We are nurturers. We come from love and have earned our "PhD in life." My Grandmother Recipe has a lot of sugar and spice and everything nice mixed with knowledge, values and wisdom.
Please do not allow family friction to interfere in your blessed role as a grandmother.
I have a blended family: six natural grandchildren, two adopted, three step-grandkids and seven from my husband's side. My role is to be a grandmother to all 18 children. What I do for one, I do for all. It is my responsibility to keep them together as a harmonious unit. My relationship with each is on a very personal level.
I come from love.
I laugh. I engage.
I am their confidant.
I discuss the grandchildren with my children and daughter-in-laws when asked. This is my role as a GRANDmother -- and yours, too. How lucky are we?
That brings me to my grandson, Joe, my husband's natural grandson. He lives in California. Because of an estrangement between my husband and his son, Joe did not have contact with his grandfather. "What has one got to do with the other?" I would ask my husband.
"Make contact with Joe. Start a dialogue. He is away at school. He is 20 years old. He has a mind of his own. He needs a grandfather like you. Please don't deprive yourselves of establishing a relationship." My husband listened.
For one year, they spoke by phone and emailed. It was not easy, because children have loyalty to their parents. If Joe did not call back, I would say, "Call Joe. Be persistent. It is up to you." My husband listened. My husband cared. He wanted to bond with his grandson. He just needed a woman's little nudge.
Little by little over the course of the year, a bond was partially established. I was very happy. It did not matter to me that this child was not mine.
THIS IS A STORY OF JOE
Joe wanted to attend college in Israel, the University of Haifa, and study Arabic and Muslim history. For the past two years, he has worked as an intern in the Governor's office. He wants to go into politics: either the CIA or FBI. His political science professor suggested he should study Arabic and Muslim history. Joe knew his only chance of realizing this opportunity was to apply for a scholarship.
Grandfather and grandson talked about this over the phone. They waited and waited to hear from the review board. The scholarship finally came through, although minimal.
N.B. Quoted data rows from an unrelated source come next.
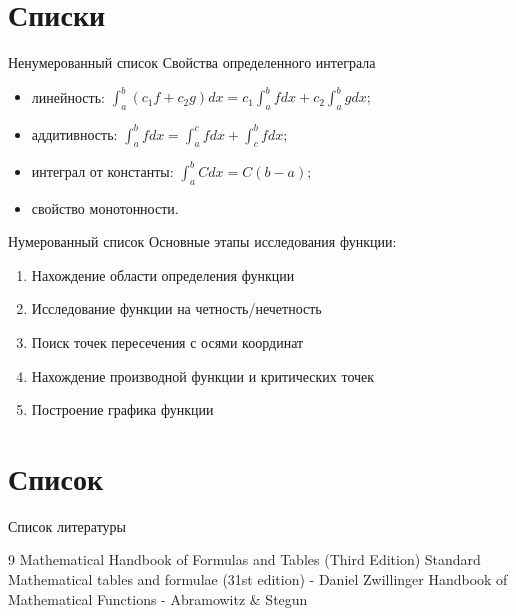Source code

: \documentclass{beamer}
\begin{document}
\section{Списки}
\begin{frame}{Ненумерованный список}
Свойства определенного интеграла
\begin{itemize}
\item линейность:
$\int_a^b (c_1 f+c_2 g) dx=c_1 \int_a^b f dx+c_2 \int_a^b g dx;$
\item аддитивность:
$\int_a^b f dx=\int_a^c f dx+\int_c^b f dx;$
\item интеграл от константы:
$\int_a^b C dx=C(b-a);$
\item свойство монотонности.
\end{itemize}
\end{frame}

\begin{frame}{Нумерованный список}
Основные этапы исследования функции:
\begin{enumerate}
\item Нахождение области определения функции 
\item Исследование функции на четность/нечетность	
\item Поиск точек пересечения с осями координат
\item Нахождение производной функции и критических точек
\item Построение графика функции
\end{enumerate}
\end{frame}

\section{Список}
\begin{frame}{Список литературы}
\begin{thebibliography}{9}
 Mathematical Handbook of Formulas and Tables (Third Edition) 
 Standard Mathematical tables and formulae (31st edition) - Daniel Zwillinger
 Handbook of Mathematical Functions - Abramowitz \& Stegun
\end{thebibliography}
\end{frame}
\end{document}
"Send him to Israel. Give him the opportunity," I said. My husband listened.
"Joe, I want to send you to the University of Haifa, all expenses paid for the year. But not before I get to know you in person. Get on a flight and fly into Chicago for a few days so Honey and I can spend time with you. I will send you a ticket." Joe could not believe what he was hearing.
Two days later, Joe arrived at our door for a few days' stay. We did not want him to leave. He is everything you could dream of in a grandson: polite, appreciative, loving, gregarious, very organized, interested in others and smart. His parents did a fine job. We showed him the city, shopped for clothes at J. Crew, took him to all the "in" Chicago restaurants. We showered him with love. In return, he shared his love.
Today, Joe is in Israel. We are pen pals. We share daily emails back and forth from grandson to grandmother on all sorts of topics. We are establishing our bond.
I know this special story would not have happened without a grandmother's knowledge of the importance of putting in her "positive" two cents! Grammas, it is up to us to hold the family together.
If you are having family problems, my husband's endurance and positive the outcome is a good guide. It should give you hope. If you are angry with family members, try and get over it so you will have the joy and self-respect of knowing you are the glue that holds your family together.
Do Something GOOD Today: Overlook the anger, and think about the bigger picture. We GRANDmothers know life is too short!